Notre monde a été transformé au cours des 14 derniers mois et le désir de revenir à la normale est profond, alors que tout le monde tente de déterminer à quoi pourrait ressembler cette « normale ». Récemment, plusieurs gouvernements provinciaux du Canada prônent un retour aux activités d’affaires et récréatives au cours des prochains mois, beaucoup plus tôt qu’initialement planifié ou anticipé. L’horaire de vaccination accéléré a été l’un des principaux vecteurs de ces changements. L’environnement du village des athlètes de Tokyo bénéficiera d’efforts semblables : plus de 80 pourcent des athlètes auront été vaccinés.

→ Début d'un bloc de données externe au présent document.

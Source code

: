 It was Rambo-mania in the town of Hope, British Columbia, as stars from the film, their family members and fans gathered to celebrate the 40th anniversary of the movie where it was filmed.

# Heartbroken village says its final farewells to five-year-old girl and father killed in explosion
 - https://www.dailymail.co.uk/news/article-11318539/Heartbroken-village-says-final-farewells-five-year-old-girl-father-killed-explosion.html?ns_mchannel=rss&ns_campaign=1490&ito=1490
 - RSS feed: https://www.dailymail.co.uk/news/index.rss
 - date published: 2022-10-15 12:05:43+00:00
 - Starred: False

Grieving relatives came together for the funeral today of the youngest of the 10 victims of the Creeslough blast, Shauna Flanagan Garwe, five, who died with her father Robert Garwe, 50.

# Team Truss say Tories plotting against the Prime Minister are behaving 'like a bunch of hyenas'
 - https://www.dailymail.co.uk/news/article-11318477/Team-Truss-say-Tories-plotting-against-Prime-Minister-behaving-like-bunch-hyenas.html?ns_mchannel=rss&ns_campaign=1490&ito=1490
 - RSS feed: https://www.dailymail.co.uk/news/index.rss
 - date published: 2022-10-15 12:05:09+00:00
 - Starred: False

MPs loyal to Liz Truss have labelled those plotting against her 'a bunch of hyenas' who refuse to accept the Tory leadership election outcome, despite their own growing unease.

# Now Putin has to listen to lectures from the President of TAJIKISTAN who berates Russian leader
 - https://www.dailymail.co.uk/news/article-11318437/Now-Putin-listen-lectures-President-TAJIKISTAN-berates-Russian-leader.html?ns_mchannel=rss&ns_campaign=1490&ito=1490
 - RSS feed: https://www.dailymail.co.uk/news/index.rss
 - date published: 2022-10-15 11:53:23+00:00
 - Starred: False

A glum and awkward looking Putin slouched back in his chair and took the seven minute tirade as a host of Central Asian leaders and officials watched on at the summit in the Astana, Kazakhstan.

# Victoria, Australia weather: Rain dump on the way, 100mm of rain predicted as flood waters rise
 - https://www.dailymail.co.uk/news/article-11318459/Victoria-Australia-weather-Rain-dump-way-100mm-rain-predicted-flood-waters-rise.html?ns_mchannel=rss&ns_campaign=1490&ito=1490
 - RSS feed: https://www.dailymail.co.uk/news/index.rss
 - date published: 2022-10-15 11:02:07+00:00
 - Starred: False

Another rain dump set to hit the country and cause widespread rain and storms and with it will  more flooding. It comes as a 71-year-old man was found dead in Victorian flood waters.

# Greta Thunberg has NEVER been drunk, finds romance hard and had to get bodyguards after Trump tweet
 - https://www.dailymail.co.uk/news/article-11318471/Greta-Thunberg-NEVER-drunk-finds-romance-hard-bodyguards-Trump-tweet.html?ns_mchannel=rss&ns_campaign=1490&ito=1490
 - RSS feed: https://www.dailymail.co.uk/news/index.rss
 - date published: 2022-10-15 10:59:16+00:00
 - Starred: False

Au cours de la dernière année, nous avons énormément appris pour gérer la pandémie. Le COC a fait ses devoirs et croit que les changements incorporés aux Jeux assureront un environnement compétitif sûr et appuie la présence des athlètes canadiens à Tokyo. Depuis de nombreuses années, les grandes missions sportives canadiennes disposent de plans d’urgence qui peuvent être activés dès qu’une menace est identifiée. Ces plans seront également en place à Tokyo.

Le monde a changé et il est probable que la COVID-19 nous accompagne encore pendant un certain temps. Après la COVID-19, quel sera le prochain virus ou pathogène qui  mettra notre volonté à l’épreuve? Nous ne pouvons nous plier au quoi et au comment – nous devons apprendre à gérer ces situations et à développer des moyens d’aller de l’avant malgré tout. 

Bien qu’il serait absurde de penser que tout se passera exactement comme prévu, nous pouvons être réconfortés par le fait que les Jeux de Tokyo seront les mieux organisés et les plus sécuritaires jamais planifiés. Grâce à la coopération des athlètes, des équipes, des officiels et des bénévoles, l’optimiste bat son comble que ces Jeux auront exactement le résultat prévu : de rassembler le monde entier pour célébrer les accomplissements des athlètes dans un environnement d’inclusion, de camaraderie et de respect et de partager le tout avec le monde entier.

Les Jeux de Tokyo auront lieu cet été, comme il se doit, et je suis moi-même impatient d’encourager nos athlètes canadiens alors qu’ils rivaliseront à nouveau sur la scène internationale.

Richard Powers est professeur agrégé de la Rotman School of Management de l’Université de Toronto. Il est aussi président de Commonwealth Sport Canada et membre du comité des candidatures du Comité olympique canadien.